ベルギーのシュールレアリズムが最盛期を迎えた1935年、マグリットはたくさんの作品を生み出した。これは劇作家のクロード・スパークがスポンサーとなり彼の経済面を支えてくれたおかげである。
マグリットは商業的な仕事を捨てて芸術活動のみに集中できるようになる。しかし、マグリットは絵の基となる思考や想像力を優先させるべきか絵画性を求めるかで揺れ動いていた。その中でもこの『ヘラクレイトスの橋』は情緒的な風景画の技法で見事に丘の斜面や水面を描いている。

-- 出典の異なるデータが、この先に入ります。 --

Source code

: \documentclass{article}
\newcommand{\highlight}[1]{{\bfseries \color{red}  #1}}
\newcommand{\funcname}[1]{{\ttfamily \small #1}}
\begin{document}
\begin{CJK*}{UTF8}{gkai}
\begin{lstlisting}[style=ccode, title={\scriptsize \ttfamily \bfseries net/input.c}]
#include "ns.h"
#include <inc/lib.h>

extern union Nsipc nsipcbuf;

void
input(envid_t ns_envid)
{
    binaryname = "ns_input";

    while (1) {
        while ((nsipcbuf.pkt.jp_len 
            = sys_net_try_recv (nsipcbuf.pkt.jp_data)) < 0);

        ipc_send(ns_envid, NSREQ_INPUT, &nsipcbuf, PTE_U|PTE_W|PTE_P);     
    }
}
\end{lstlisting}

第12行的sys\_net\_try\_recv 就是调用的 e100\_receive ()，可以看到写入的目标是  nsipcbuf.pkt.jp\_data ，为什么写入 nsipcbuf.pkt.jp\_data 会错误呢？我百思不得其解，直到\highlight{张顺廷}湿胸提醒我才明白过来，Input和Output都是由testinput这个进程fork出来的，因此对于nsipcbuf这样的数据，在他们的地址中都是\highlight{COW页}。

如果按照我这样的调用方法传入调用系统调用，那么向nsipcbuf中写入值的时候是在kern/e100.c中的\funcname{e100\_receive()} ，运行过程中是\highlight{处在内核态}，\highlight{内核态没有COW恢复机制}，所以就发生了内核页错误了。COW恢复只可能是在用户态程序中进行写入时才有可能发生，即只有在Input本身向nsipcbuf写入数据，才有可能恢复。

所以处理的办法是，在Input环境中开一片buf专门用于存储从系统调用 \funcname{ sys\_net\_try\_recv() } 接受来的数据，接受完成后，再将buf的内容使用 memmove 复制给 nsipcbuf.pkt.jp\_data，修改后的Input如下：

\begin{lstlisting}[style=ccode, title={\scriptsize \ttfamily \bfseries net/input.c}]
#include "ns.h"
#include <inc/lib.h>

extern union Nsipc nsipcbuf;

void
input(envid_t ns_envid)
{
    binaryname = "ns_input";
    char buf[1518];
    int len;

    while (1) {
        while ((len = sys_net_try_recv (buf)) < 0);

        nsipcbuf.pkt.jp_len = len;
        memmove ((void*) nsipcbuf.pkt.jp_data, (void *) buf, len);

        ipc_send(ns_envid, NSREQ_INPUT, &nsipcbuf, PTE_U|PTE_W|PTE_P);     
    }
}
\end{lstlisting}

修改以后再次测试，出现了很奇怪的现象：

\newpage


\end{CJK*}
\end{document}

霧のように立ち上がってくる雲は絵画の前で手で払いたくなるようなほどの写実性である。厚い雲のかかっている山の麓を一本の川が、(おそらくサンブル川と思わせる)が流れている。その中間を橋が渡っているのだが、途中で雲に切断されて向こう岸に届いているのかが見えない。理論的に見るとただ雲の向こうに隠れているだけでそこには存在するであろう橋を我々は思い描くであろう。
そして橋の半分は厚い雲で消えてしまっているが水面には向こう岸まで渡っている橋がしっかりと反射されている。視覚の神秘であろうか。。。本当にそこには橋が存在するのであろうか。そしてこの作品のタイトルであるヘラクレイトスだが、古代ギリシャの自然哲学者であり、彼の水の流れに関する言葉を思い起こさせるのである。
「だれも一度浴びた水を二度浴びることはできない。始まりも終わりもない物質は、生まれ死ぬと同時に、ふいに現れては消え去るのである」
まさにこの作品を表しているようである。